[Data entries]
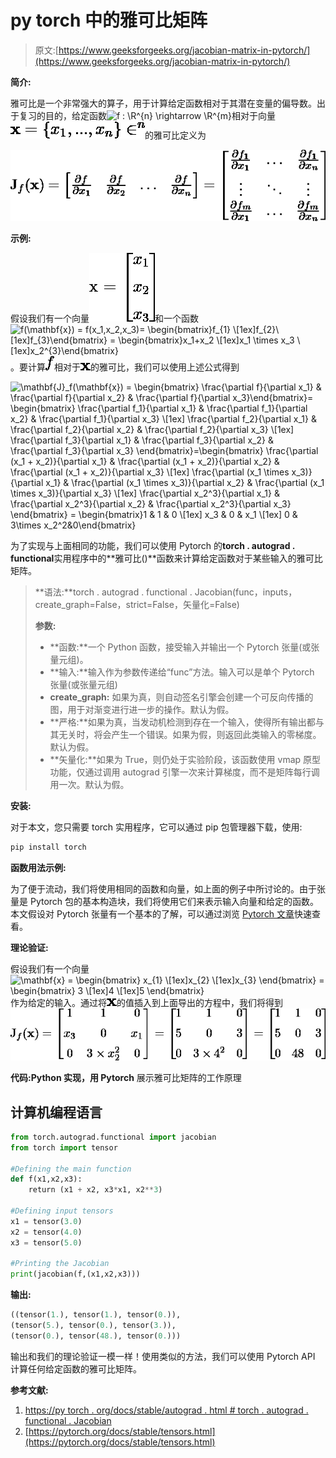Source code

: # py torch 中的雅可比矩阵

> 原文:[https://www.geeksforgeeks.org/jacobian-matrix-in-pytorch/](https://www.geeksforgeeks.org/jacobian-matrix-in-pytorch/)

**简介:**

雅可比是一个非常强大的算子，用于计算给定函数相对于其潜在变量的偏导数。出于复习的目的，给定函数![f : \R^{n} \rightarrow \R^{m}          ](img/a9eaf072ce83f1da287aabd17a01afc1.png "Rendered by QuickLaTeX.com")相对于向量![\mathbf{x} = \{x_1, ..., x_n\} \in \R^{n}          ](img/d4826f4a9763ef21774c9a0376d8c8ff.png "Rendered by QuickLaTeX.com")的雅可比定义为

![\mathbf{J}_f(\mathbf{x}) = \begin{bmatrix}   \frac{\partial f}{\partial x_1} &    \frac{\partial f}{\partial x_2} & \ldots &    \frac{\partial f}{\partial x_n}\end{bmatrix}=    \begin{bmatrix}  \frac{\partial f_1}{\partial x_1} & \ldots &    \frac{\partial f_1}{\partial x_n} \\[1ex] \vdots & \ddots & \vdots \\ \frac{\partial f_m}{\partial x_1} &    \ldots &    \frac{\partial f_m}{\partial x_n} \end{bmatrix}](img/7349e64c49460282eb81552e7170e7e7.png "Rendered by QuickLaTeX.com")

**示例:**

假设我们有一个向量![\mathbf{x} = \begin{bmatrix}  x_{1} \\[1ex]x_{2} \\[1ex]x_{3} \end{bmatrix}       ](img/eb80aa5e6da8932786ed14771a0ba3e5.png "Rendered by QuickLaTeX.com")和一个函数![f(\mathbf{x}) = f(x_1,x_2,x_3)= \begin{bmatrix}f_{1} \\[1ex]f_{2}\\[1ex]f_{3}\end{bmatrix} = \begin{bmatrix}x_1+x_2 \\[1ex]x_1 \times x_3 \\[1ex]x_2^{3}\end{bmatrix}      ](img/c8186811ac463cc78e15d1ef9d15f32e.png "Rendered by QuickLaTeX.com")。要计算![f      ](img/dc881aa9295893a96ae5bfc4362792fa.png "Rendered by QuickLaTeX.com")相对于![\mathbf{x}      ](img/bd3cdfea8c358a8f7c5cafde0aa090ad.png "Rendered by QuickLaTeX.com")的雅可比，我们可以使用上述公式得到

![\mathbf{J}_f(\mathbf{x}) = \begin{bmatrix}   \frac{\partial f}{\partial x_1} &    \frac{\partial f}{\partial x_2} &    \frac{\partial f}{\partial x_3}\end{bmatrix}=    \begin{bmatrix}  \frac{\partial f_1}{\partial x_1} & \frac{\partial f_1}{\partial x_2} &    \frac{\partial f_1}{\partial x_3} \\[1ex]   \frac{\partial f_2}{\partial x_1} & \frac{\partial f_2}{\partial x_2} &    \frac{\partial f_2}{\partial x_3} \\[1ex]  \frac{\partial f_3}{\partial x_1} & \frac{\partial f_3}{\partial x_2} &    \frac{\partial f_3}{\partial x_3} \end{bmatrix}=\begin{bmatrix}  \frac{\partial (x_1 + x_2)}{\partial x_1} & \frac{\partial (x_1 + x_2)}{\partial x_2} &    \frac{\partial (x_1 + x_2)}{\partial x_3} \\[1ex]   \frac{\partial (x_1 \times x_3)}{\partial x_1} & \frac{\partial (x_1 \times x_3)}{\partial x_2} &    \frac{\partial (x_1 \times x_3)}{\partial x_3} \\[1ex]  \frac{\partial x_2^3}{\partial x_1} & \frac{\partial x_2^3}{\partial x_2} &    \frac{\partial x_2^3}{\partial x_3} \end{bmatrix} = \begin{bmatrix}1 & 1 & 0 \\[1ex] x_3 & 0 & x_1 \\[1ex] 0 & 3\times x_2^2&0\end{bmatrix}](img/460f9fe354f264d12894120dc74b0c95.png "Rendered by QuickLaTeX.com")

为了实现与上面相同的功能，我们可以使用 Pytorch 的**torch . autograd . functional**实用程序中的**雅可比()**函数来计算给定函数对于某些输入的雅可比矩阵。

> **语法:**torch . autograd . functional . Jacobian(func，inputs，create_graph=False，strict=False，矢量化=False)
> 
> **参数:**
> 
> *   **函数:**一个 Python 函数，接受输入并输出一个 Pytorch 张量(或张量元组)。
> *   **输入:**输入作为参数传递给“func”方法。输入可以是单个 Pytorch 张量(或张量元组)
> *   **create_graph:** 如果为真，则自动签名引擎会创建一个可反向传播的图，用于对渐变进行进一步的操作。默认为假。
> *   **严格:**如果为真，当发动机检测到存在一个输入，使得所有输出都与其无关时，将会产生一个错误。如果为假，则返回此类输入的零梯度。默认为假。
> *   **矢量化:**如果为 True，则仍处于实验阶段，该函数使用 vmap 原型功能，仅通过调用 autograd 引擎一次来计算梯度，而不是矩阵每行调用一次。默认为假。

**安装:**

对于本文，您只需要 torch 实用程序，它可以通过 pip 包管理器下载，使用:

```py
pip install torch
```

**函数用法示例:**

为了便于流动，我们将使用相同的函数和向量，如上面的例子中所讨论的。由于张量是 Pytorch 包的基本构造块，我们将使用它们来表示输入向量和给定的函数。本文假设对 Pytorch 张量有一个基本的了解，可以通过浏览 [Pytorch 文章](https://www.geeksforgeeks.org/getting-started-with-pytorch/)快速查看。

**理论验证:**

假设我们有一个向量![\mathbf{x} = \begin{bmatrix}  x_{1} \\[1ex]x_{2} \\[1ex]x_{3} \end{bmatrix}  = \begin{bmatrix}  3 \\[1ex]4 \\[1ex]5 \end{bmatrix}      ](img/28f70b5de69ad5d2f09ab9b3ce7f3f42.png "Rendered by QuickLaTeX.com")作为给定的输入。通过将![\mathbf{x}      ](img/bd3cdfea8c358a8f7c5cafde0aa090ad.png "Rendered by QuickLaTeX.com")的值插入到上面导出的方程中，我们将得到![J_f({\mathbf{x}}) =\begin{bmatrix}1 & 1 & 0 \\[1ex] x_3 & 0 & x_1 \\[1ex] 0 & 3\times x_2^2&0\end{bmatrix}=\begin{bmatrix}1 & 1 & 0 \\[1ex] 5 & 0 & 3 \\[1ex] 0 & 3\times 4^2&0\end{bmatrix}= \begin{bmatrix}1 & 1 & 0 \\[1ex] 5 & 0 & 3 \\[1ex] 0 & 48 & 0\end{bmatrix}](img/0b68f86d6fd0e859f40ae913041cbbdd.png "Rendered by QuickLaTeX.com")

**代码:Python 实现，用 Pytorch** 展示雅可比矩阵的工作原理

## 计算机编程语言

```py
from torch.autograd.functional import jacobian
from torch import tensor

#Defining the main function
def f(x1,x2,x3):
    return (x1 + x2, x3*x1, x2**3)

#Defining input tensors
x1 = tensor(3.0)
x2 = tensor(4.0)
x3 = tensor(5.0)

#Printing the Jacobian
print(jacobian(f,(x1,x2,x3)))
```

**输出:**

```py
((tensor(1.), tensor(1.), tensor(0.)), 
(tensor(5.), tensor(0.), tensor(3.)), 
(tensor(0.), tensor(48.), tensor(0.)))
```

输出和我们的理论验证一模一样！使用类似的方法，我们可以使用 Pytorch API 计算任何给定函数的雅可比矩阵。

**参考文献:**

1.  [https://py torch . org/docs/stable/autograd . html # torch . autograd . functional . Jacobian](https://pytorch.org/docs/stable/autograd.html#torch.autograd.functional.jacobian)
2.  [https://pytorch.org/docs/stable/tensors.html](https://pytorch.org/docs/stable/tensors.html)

* **Your goal**: Reproduce every line from the preceding data in which the word "html" can be found.

* **Answer to the exercise**:
1.  [https://py torch . org/docs/stable/autograd . html # torch . autograd . functional . Jacobian](https://pytorch.org/docs/stable/autograd.html#torch.autograd.functional.jacobian)
2.  [https://pytorch.org/docs/stable/tensors.html](https://pytorch.org/docs/stable/tensors.html)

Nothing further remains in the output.